* [GOAL OF THE EXERCISE]
Nothing but a number is expected: the count of lines in the data below that include "Param".

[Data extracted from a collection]
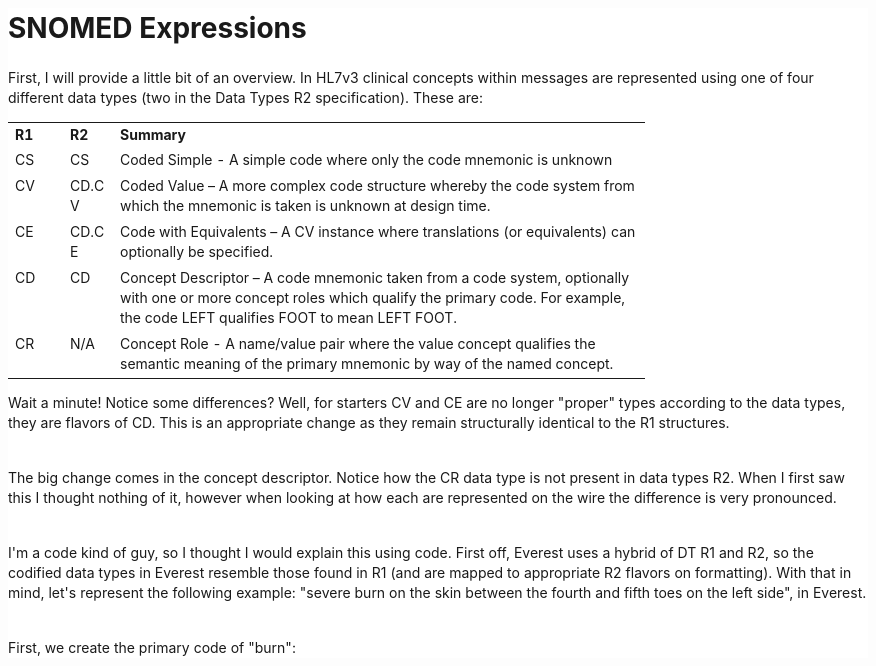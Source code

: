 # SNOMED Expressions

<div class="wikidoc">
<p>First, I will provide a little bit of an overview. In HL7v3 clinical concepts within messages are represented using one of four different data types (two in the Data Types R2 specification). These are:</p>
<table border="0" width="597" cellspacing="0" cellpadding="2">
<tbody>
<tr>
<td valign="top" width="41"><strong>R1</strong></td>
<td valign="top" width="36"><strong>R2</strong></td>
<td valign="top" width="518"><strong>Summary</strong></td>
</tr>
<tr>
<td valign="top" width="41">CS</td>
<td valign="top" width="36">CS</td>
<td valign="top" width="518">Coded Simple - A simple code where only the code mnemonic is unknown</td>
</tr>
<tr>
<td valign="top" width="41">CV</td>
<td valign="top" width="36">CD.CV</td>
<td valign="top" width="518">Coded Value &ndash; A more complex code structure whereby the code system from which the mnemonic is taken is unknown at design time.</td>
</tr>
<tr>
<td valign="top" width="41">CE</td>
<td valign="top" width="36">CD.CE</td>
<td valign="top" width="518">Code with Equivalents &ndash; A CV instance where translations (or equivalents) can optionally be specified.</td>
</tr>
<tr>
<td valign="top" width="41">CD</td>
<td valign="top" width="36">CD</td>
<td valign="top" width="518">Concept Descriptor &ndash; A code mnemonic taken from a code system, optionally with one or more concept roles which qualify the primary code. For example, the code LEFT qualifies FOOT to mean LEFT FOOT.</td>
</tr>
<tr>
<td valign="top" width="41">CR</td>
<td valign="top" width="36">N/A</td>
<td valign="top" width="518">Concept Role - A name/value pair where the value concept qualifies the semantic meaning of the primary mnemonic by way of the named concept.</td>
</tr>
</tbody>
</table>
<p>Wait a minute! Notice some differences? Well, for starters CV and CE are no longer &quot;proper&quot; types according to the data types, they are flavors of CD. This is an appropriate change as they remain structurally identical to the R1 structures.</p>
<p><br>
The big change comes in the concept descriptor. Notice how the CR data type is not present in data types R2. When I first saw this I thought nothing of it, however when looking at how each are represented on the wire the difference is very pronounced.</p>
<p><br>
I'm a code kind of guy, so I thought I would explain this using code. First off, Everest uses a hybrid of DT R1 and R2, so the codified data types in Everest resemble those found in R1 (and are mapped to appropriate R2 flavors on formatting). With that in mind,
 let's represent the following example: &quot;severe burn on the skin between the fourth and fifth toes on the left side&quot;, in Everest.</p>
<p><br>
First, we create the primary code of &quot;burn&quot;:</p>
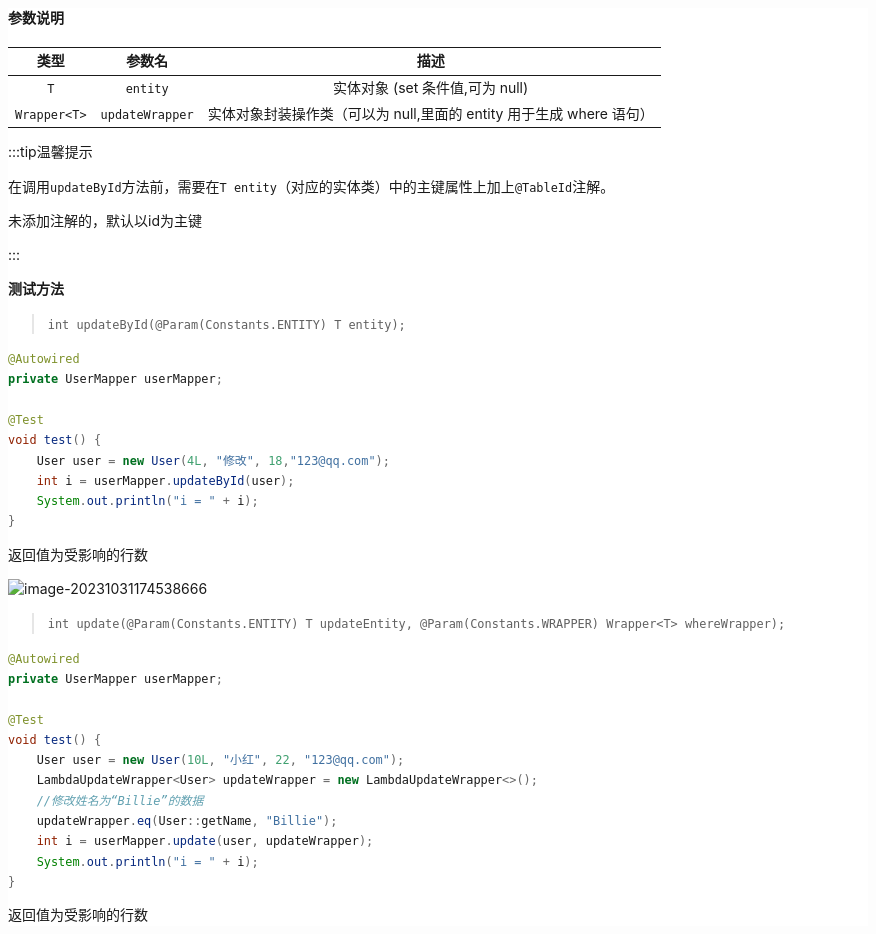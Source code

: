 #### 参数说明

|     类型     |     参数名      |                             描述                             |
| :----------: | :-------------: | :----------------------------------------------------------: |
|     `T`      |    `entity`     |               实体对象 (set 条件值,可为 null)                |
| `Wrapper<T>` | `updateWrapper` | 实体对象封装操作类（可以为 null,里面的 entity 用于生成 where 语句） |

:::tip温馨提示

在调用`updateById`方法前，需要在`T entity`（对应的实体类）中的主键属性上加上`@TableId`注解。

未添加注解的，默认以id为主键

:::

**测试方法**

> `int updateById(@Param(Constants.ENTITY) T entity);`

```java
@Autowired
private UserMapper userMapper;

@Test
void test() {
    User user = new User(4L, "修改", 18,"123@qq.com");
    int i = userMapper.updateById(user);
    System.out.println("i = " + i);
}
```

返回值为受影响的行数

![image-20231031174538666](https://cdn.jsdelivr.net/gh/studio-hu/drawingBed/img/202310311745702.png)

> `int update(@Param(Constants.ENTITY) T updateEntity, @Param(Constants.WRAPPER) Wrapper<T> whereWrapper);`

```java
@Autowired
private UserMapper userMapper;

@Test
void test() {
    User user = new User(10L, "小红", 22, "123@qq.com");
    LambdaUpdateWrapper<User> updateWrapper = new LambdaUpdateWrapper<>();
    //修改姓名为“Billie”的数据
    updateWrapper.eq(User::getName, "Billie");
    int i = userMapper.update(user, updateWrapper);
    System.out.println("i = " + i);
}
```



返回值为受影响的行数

* [EXERCISE OUTPUT]
2